Nous retrouvions également Pierre Gamel du SDIS 45 qui avait déjà partagé son témoignage sur sa mission à Mayotte après le passage du cyclone lors du projet ITEEnéraire. Il résumait l’enjeu de manière assez claire : ralentir – renoncer – retrouver du sens. En évoquant la pratique dans son métier du « silence radio » au cœur de la crise qui permet de se reconnecter aux autres et à la mission. Ces évocations résonnent fortement avec le méta-modèle de la théorie U, une des 3 grilles de lecture systémique que nous étudions dans une publication à venir de la Fabrique des transitions (suivez le webinaire le 4 juin).
Une des questions posées par le public était quelle différence entre résilience et robustesse. A la fin, nous avons pu avoir un rapide échange avec Benoît Thévard de la Fabrique des transitions. Nous partageons le fait que résilience et robustesse sont en réalité la même chose : on peut regretter la confusion que cela peut générer, et en même temps se satisfaire si la mode de la robustesse permet de rattraper des personnes qui n’avaient pas accrochées à la résilience. Encore faut-il ne pas chercher à absolument les distinguer comme n’y arrivent clairement pas malgré leurs efforts Arthur Keller et Olivier Hamant dans leurs échanges pour Sator.
Notre participation à la visite du « Sanitas, un quartier résilient » montrait bien qu’il n’est pas encore si évident pour les professionnel·les de décrire de manière synthétique les enjeux de résilience et les actions qui y contribuent (bien qu’ils en conçoivent), ce qui porte le risque d’impensés et de manqués.

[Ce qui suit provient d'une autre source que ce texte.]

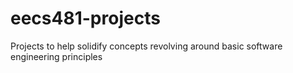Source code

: # eecs481-projects
Projects to help solidify concepts revolving around basic software engineering principles

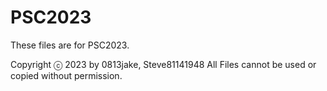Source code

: # PSC2023

These files are for PSC2023.

Copyright ⓒ 2023 by 0813jake, Steve81141948 All Files cannot be used or copied without permission.
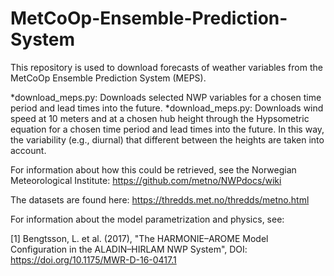 # MetCoOp-Ensemble-Prediction-System

This repository is used to download forecasts of weather variables from the MetCoOp Ensemble Prediction System (MEPS).

*download_meps.py: Downloads selected NWP variables for a chosen time period and lead times into the future.
*download_meps.py: Downloads wind speed at 10 meters and at a chosen hub height through the Hypsometric equation for a chosen time period and lead times into the future. In this way, the variability (e.g., diurnal) that different between the heights are taken into account.

For information about how this could be retrieved, see the Norwegian Meteorological Institute:
https://github.com/metno/NWPdocs/wiki

The datasets are found here:
https://thredds.met.no/thredds/metno.html

For information about the model parametrization and physics, see:

[1] Bengtsson, L. et al. (2017), "The HARMONIE–AROME Model Configuration in the ALADIN–HIRLAM NWP System", DOI: https://doi.org/10.1175/MWR-D-16-0417.1 
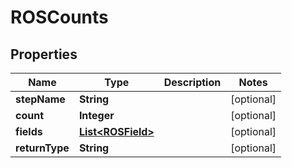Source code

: 

# ROSCounts


## Properties

| Name | Type | Description | Notes |
|------------ | ------------- | ------------- | -------------|
|**stepName** | **String** |  |  [optional] |
|**count** | **Integer** |  |  [optional] |
|**fields** | [**List&lt;ROSField&gt;**](ROSField.md) |  |  [optional] |
|**returnType** | **String** |  |  [optional] |



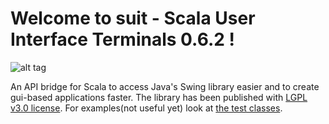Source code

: # Welcome to suit - Scala User Interface Terminals 0.6.2 !

![alt tag](https://travis-ci.org/stevendobay/suit.svg)

An API bridge for Scala to access Java's Swing library easier and to create gui-based applications faster. 
The library has been published with [LGPL v3.0 license](https://github.com/stevendobay/suit/blob/master/LICENSE).
For examples(not useful yet) look at [the test classes](https://github.com/stevendobay/suit/tree/master/src/test/scala).
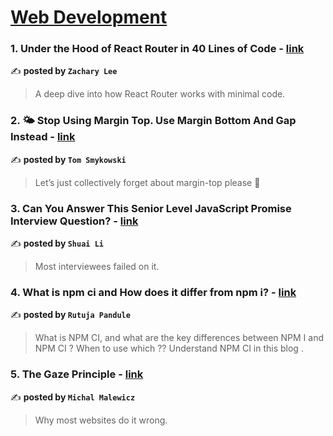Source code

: 
<h1><a href=https://medium.com/tag/web-development/recommended target="_blank" rel="noopener noreferrer">Web Development</a></h1>
<h3>1. Under the Hood of React Router in 40 Lines of Code - <a href="https://medium.com/@hizacharylee?source=tag_recommended_feed---------0-84----------web_development----------b23834c2_02a7_45be_8885_c44e18beb114-------" target="_blank" rel="noopener noreferrer">link</a></h3>

✍️ **posted by `Zachary Lee`**

<blockquote>A deep dive into how React Router works with minimal code.</blockquote>

<h3>2. 🌤️ Stop Using Margin Top. Use Margin Bottom And Gap Instead - <a href="https://medium.com/@tomaszs2?source=tag_recommended_feed---------1-107----------web_development----------b23834c2_02a7_45be_8885_c44e18beb114-------" target="_blank" rel="noopener noreferrer">link</a></h3>

✍️ **posted by `Tom Smykowski`**

<blockquote>Let’s just collectively forget about margin-top please 🙏</blockquote>

<h3>3. Can You Answer This Senior Level JavaScript Promise Interview Question? - <a href="https://medium.com/@bytefish?source=tag_recommended_feed---------2-85----------web_development----------b23834c2_02a7_45be_8885_c44e18beb114-------" target="_blank" rel="noopener noreferrer">link</a></h3>

✍️ **posted by `Shuai Li`**

<blockquote>Most interviewees failed on it.</blockquote>

<h3>4. What is npm ci and How does it differ from npm i? - <a href="https://medium.com/@rutuja.pandule?source=tag_recommended_feed---------3-84----------web_development----------b23834c2_02a7_45be_8885_c44e18beb114-------" target="_blank" rel="noopener noreferrer">link</a></h3>

✍️ **posted by `Rutuja Pandule`**

<blockquote>What is NPM CI, and what are the key differences between NPM I and NPM CI ? When to use which ?? Understand NPM CI in this blog .</blockquote>

<h3>5. The Gaze Principle - <a href="https://medium.com/@michalmalewicz?source=tag_recommended_feed---------4-107----------web_development----------b23834c2_02a7_45be_8885_c44e18beb114-------" target="_blank" rel="noopener noreferrer">link</a></h3>

✍️ **posted by `Michal Malewicz`**

<blockquote>Why most websites do it wrong.</blockquote>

Pratiquer les usages démodés


Le soir, nous avons avons trouvé une solution simple et gratuite à lutte contre la vague de chaleur. Une occasion de méditer de l’écart entre les usages et la règle, et la nécessité d’innovation pour adapter la règle issue d’une modernisation (en l’occurrence la tentative de contrôle par le recours à l’interdiction généralisée suite à un traumatisme) qui ne nous permet pas de répondre aux défis actuels.


Une soirée en clin d’œil pour nous – Mickaël Poiroux – suite à notre long passage à la Mission Val de Loire patrimoine mondial qui entretient la mémoire des plaisirs de Loire, et notre court passage au POLAU qui avait mené l’enquête sur la baignade dans le cadre du Parlement de Loire.
Bilan
Nous sommes ressortis des ces 2 jours confortés dans l’envie et la capacité des directions techniques des collectivités de contribuer avec pertinence à la transition de nos sociétés, quand elles savent prendre en compte l’humain.
Cela nous encourage à poursuivre leurs accompagnements comme nous avons pu le faire pour 2 Départements:
- Diagnostic sensible « Quartier de vie des collégiens à +4°C » pour le CD93 via la Fabrique des transitions
- Formation « Accompagner les territoires dans leurs transformations systémiques » pour le CD53 via le CNFPT
Un sujet moins abordé: la prise en compte des autres vivants. Un chantier à poursuivre ! Notre jeu de cartes Cartographie des parties prenantes est bon point de départ.